Thursday, March 2, 2017 – 11:30 a.m.
Outages have subsided from a peak of 30,000 on Wednesday to about 11,000 on Thursday at 11 a.m. following strong storms with winds up to 68 miles per hour across Kentucky Power’s service territory. The storms left at least 50 broken poles, numerous downed power lines, as well as damaged transmission structures. Some poles will require manual replacement before power will be restored. Many of the affected customers are located in the Pikeville service district.

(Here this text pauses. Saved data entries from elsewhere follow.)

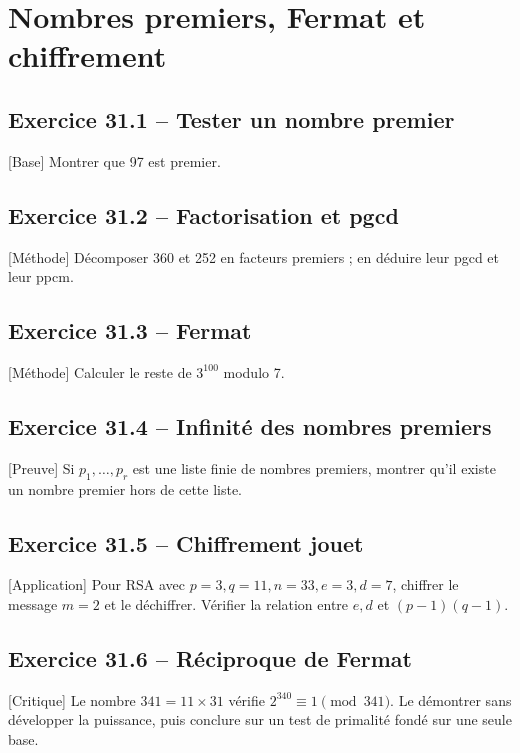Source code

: \chapter{Nombres premiers, Fermat et chiffrement}
\section*{Exercice 31.1 -- Tester un nombre premier}
[Base] Montrer que 97 est premier.

\section*{Exercice 31.2 -- Factorisation et pgcd}
[Méthode] Décomposer 360 et 252 en facteurs premiers ; en déduire leur pgcd et leur ppcm.

\section*{Exercice 31.3 -- Fermat}
[Méthode] Calculer le reste de $3^{100}$ modulo 7.

\section*{Exercice 31.4 -- Infinité des nombres premiers}
[Preuve] Si $p_1,\ldots,p_r$ est une liste finie de nombres premiers, montrer qu'il existe un nombre premier hors de cette liste.

\section*{Exercice 31.5 -- Chiffrement jouet}
[Application] Pour RSA avec $p=3,q=11,n=33,e=3,d=7$, chiffrer le message $m=2$ et le déchiffrer. Vérifier la relation entre $e,d$ et $(p-1)(q-1)$.

\section*{Exercice 31.6 -- Réciproque de Fermat}
[Critique] Le nombre $341=11\times31$ vérifie $2^{340}\equiv1\pmod{341}$. Le démontrer sans développer la puissance, puis conclure sur un test de primalité fondé sur une seule base.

Moderate temperatures and cloudy skies on Thursday will aid restoration efforts. However, forecasts call for snow overnight with accumulations of about an inch between midnight and 8 a.m. Friday.
Storm Response Efforts
About 200 outside assistance workers have arrived or on their way to assist 240 Kentucky Power employees and contractors with assessments and repairs. Outside assistance is coming from western Kentucky, Ohio, Indiana, Michigan and Tennessee. Due to the magnitude of the storm, Kentucky Power is still assessing damages and will provide estimated restoration times on Thursday.
As of 11:30 a.m. Thursday, about 11,000 customers were without power.

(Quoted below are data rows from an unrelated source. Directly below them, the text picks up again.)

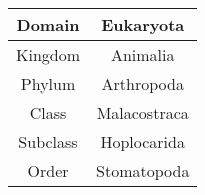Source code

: \begin{flushleft}
\begin{tabular}{ || c | c || } 
 \hline
 Domain & Eukaryota \\ 
 \hline
 Kingdom & Animalia \\ 
 \hline
 Phylum & Arthropoda \\ 
 \hline
 Class & Malacostraca \\
 \hline
 Subclass & Hoplocarida \\
 \hline
 Order & Stomatopoda \\
 \hline
\end{tabular}
\end{flushleft}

A snapshot view of current outages affecting five customers or more is available anytime at kentuckypower.com/outages. The outage map is updated every 15 minutes. Restoration information is added when known. Click “View Outage Map” to access the map on a computer, cell phone, or tablet. Customers can report outages online, on their mobile device or to our Customer Solutions Center at 1-800-572-1113.
For More Information
This update provides a broad overview of the company’s restoration efforts. Customers can get specific information about the outages affecting their accounts via text message and/or email by subscribing to Kentucky Power outage alerts. To sign up, please visit www.kentuckypower.com/alerts. Information also is posted on Facebook at https://www.facebook.com/KentuckyPower.

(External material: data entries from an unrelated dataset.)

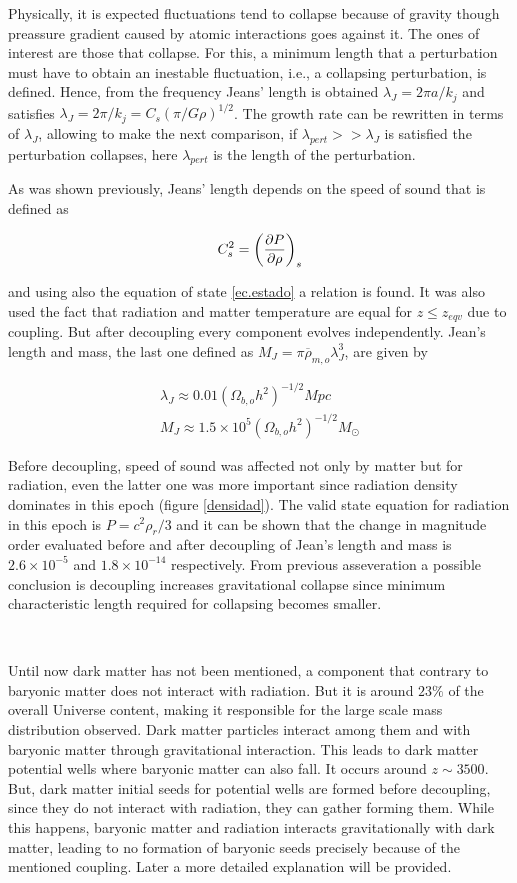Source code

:Physically, it is expected fluctuations tend to collapse 
because of gravity though preassure gradient caused by atomic
interactions goes against it. The ones of interest are those
that collapse. For this, a minimum length that a perturbation
must have to obtain an inestable fluctuation, i.e., a collapsing
perturbation, is defined. Hence, from the frequency Jeans' length
is obtained $\lambda_J = 2\pi a/k_j$ and satisfies 
$\lambda_J = 2\pi/k_j = C_s(\pi/G\rho)^{1/2}$.
The growth rate can be rewritten in terms of $\lambda_J$, 
allowing to make the next comparison, if $\lambda_{pert}>>\lambda_J$
is satisfied the perturbation collapses, here $\lambda_{pert}$
is the length of the perturbation.

As was shown previously, Jeans' length depends on the speed of sound
that is defined as 

\[
C_s^2 = \left( \frac{\partial P}{\partial \rho} \right)_s
\]

and using also the equation of state \ref{ec.estado} a relation 
is found. It was also used the fact that radiation and matter 
temperature are equal for $z \leq z_{eqv}$ due to coupling. 
But after decoupling every component evolves independently. 
Jean's length and mass, the last one defined as $M_J =  \pi\overline{\rho}_{m,o}\lambda_J^3 $,
are given by

\begin{eqnarray}
\lambda_J \approx 0.01(\Omega_{b,o}h^2)^{-1/2}Mpc\\
M_J \approx 1.5\times 10^5 (\Omega_{b,o}h^2)^{-1/2}M_{\odot}
\end{eqnarray}

Before decoupling, speed of sound was affected not only 
by matter but for radiation, even the latter one was more
important since radiation density dominates in this epoch
(figure \ref{densidad}). 
The valid state equation for radiation in this epoch is
$P = c^2\rho_r/3$ and it can be shown that the change 
in magnitude order evaluated before and after decoupling
of Jean's length and mass is $2.6\times 10^{-5}$ and $1.8\times 10^{-14}$
respectively. From previous asseveration a possible conclusion is
decoupling increases gravitational collapse since  minimum characteristic length
required for collapsing becomes smaller. 

\

Until now dark matter has not been mentioned, a component that contrary
to baryonic matter does not interact with radiation. But it is around
$23\%$ of the overall Universe content, making it responsible for the 
large scale mass distribution observed. Dark matter particles interact
among them and with baryonic matter through gravitational interaction.
This leads to dark matter potential wells where baryonic matter can also fall.  
It occurs around $z \sim 3500$. But, dark matter initial seeds for potential 
wells are formed before decoupling, since they do not interact with radiation,
they can gather forming them. While this happens, baryonic matter and radiation 
interacts gravitationally with dark matter, leading to no formation of 
baryonic seeds precisely because of the mentioned coupling. Later a more detailed 
explanation will be provided.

Severe weather can cause power lines to snap or poles to come down. Fallen power lines are dangerous because they carry an electric current that can cause serious or fatal injury. Never touch a fallen wire, no matter how harmless it looks. And keep others away from the potential hazard as well. Even telephone or cable lines can become energized. Instead, call 911 or contact Kentucky Power at 800-572-1113 to report hazards. A common myth is that a power line is insulated like a power cord. What may look like insulation is actually weatherproofing material, which offers no insulation.